_PROBLEM TO SOLVE_
In the entries that follow, find the line containing "<td>RMSE</td>", then output exactly every line from the first through that one.

##### EXERCISE DATA #####

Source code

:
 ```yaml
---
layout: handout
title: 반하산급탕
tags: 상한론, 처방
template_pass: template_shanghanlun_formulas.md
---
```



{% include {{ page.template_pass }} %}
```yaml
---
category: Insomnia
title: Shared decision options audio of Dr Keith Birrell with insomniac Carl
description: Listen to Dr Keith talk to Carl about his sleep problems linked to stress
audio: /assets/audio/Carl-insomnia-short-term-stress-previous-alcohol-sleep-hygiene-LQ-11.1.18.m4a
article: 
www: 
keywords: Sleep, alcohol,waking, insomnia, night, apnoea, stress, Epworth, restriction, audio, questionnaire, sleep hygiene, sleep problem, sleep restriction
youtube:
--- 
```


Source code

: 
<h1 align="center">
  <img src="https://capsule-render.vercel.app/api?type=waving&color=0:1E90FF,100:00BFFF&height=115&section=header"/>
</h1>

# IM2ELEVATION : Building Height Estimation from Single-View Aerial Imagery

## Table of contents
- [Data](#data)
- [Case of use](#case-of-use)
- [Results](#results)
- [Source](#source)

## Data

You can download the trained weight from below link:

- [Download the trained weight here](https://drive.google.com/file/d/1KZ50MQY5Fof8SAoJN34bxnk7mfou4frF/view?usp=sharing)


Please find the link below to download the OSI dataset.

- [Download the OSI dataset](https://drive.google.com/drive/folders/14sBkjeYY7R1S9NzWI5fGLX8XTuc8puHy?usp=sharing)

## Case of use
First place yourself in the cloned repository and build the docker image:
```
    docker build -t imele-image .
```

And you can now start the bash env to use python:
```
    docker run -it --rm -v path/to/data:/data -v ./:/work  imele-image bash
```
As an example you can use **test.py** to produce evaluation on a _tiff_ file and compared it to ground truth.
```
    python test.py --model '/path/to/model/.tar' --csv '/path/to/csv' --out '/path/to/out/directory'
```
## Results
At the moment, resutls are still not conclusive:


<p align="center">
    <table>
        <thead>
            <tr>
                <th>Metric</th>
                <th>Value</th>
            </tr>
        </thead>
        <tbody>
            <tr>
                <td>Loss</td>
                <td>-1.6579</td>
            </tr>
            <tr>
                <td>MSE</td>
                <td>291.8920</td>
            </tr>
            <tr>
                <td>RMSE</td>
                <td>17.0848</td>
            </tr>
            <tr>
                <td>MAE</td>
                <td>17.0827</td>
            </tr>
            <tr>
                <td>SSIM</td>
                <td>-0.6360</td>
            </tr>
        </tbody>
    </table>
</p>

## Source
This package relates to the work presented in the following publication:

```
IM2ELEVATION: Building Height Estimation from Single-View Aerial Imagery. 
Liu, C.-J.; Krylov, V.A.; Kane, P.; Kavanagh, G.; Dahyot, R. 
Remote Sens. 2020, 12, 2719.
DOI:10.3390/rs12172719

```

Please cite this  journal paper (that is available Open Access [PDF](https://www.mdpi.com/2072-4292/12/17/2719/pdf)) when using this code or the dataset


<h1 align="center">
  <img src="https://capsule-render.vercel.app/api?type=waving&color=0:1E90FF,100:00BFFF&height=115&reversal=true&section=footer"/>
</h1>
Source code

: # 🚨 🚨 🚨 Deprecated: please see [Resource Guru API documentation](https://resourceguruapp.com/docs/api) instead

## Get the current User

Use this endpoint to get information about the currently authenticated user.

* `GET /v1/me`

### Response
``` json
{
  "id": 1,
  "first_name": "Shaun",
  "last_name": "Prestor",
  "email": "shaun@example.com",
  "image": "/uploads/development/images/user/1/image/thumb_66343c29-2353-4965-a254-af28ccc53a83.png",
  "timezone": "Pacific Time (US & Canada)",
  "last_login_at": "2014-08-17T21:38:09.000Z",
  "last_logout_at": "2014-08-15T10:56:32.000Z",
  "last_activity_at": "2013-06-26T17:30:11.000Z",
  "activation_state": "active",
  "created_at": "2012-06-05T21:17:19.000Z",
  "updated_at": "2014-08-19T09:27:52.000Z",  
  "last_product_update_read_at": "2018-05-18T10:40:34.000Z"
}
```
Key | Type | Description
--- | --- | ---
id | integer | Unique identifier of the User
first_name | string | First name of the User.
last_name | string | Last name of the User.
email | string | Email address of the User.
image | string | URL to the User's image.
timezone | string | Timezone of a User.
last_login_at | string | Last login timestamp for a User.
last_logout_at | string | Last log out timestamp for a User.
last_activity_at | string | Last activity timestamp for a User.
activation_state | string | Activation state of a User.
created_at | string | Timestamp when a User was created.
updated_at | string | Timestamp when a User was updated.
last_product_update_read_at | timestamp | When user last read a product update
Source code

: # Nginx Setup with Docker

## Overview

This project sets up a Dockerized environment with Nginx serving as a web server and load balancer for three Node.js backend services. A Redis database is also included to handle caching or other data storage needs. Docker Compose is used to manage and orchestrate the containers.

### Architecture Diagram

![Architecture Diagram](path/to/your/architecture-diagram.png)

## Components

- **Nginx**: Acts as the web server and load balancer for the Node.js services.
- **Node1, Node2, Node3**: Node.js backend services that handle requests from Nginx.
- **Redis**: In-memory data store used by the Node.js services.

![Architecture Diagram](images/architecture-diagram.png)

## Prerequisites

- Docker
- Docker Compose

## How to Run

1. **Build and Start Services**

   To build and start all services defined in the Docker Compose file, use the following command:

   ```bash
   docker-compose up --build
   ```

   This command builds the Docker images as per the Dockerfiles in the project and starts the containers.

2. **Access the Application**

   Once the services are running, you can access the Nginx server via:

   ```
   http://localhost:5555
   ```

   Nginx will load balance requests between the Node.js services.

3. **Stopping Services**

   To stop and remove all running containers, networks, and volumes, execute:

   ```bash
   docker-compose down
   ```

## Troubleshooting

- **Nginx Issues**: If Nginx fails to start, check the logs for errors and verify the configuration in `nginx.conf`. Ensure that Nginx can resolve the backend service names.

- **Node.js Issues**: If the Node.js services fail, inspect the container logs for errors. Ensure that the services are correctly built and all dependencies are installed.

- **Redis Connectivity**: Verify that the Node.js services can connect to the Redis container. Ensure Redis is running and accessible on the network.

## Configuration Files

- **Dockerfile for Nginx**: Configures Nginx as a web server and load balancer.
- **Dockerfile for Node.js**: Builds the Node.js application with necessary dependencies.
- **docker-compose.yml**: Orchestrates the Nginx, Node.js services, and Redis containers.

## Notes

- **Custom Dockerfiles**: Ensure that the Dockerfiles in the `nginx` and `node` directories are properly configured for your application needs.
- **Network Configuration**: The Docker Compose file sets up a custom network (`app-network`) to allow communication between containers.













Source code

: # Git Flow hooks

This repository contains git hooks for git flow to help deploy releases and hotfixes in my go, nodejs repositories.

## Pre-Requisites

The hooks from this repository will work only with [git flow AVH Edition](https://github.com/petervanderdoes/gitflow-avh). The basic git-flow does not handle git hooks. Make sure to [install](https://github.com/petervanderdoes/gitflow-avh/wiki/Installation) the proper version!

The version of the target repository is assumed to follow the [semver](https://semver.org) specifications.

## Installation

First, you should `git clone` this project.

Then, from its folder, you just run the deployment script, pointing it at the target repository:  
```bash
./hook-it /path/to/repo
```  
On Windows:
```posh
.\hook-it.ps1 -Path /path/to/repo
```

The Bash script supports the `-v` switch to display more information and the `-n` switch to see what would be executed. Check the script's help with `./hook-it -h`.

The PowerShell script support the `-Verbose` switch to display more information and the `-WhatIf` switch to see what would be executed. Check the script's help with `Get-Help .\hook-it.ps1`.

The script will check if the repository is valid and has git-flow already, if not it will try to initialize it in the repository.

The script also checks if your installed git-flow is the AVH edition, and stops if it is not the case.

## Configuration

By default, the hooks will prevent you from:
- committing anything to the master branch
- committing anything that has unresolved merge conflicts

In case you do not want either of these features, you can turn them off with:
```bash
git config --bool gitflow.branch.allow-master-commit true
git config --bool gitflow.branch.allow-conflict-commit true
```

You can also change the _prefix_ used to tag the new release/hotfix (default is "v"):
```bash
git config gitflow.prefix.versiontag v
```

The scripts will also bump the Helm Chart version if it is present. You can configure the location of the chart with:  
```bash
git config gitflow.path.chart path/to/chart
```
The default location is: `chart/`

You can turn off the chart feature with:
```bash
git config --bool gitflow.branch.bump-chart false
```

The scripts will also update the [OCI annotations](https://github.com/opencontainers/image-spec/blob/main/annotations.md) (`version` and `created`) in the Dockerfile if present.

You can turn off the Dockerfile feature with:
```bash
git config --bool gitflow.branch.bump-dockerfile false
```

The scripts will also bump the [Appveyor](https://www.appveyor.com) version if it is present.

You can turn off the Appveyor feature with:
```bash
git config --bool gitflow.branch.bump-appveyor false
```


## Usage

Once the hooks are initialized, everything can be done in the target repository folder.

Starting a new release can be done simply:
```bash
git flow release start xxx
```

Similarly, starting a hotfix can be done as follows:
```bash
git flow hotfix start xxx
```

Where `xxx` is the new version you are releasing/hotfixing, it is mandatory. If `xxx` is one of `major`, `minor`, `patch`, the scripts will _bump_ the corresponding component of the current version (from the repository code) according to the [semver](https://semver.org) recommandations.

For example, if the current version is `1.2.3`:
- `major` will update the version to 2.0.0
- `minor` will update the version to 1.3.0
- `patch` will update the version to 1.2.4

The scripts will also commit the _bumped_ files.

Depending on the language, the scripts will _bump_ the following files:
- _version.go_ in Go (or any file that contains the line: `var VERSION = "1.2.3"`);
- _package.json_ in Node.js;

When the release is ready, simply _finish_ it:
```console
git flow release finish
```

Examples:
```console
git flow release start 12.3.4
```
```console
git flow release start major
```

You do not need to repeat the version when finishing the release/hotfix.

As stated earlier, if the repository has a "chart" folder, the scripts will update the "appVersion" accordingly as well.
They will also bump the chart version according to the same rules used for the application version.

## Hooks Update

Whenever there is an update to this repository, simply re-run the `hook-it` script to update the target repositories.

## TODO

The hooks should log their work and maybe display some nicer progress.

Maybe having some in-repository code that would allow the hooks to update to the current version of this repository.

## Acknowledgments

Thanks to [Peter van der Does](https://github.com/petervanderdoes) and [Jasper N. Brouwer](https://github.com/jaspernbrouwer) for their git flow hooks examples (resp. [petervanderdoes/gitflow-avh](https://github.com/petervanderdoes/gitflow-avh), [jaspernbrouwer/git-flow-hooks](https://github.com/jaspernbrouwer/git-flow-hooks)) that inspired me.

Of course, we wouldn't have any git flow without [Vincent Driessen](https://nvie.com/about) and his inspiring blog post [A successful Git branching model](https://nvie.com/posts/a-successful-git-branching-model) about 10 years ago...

#####

_ANSWER SPACE_
Source code

:
 ```yaml
---
layout: handout
title: 반하산급탕
tags: 상한론, 처방
template_pass: template_shanghanlun_formulas.md
---
```



{% include {{ page.template_pass }} %}
```yaml
---
category: Insomnia
title: Shared decision options audio of Dr Keith Birrell with insomniac Carl
description: Listen to Dr Keith talk to Carl about his sleep problems linked to stress
audio: /assets/audio/Carl-insomnia-short-term-stress-previous-alcohol-sleep-hygiene-LQ-11.1.18.m4a
article: 
www: 
keywords: Sleep, alcohol,waking, insomnia, night, apnoea, stress, Epworth, restriction, audio, questionnaire, sleep hygiene, sleep problem, sleep restriction
youtube:
--- 
```


Source code

: 
<h1 align="center">
  <img src="https://capsule-render.vercel.app/api?type=waving&color=0:1E90FF,100:00BFFF&height=115&section=header"/>
</h1>

# IM2ELEVATION : Building Height Estimation from Single-View Aerial Imagery

## Table of contents
- [Data](#data)
- [Case of use](#case-of-use)
- [Results](#results)
- [Source](#source)

## Data

You can download the trained weight from below link:

- [Download the trained weight here](https://drive.google.com/file/d/1KZ50MQY5Fof8SAoJN34bxnk7mfou4frF/view?usp=sharing)


Please find the link below to download the OSI dataset.

- [Download the OSI dataset](https://drive.google.com/drive/folders/14sBkjeYY7R1S9NzWI5fGLX8XTuc8puHy?usp=sharing)

## Case of use
First place yourself in the cloned repository and build the docker image:
```
    docker build -t imele-image .
```

And you can now start the bash env to use python:
```
    docker run -it --rm -v path/to/data:/data -v ./:/work  imele-image bash
```
As an example you can use **test.py** to produce evaluation on a _tiff_ file and compared it to ground truth.
```
    python test.py --model '/path/to/model/.tar' --csv '/path/to/csv' --out '/path/to/out/directory'
```
## Results
At the moment, resutls are still not conclusive:


<p align="center">
    <table>
        <thead>
            <tr>
                <th>Metric</th>
                <th>Value</th>
            </tr>
        </thead>
        <tbody>
            <tr>
                <td>Loss</td>
                <td>-1.6579</td>
            </tr>
            <tr>
                <td>MSE</td>
                <td>291.8920</td>
            </tr>
            <tr>
                <td>RMSE</td>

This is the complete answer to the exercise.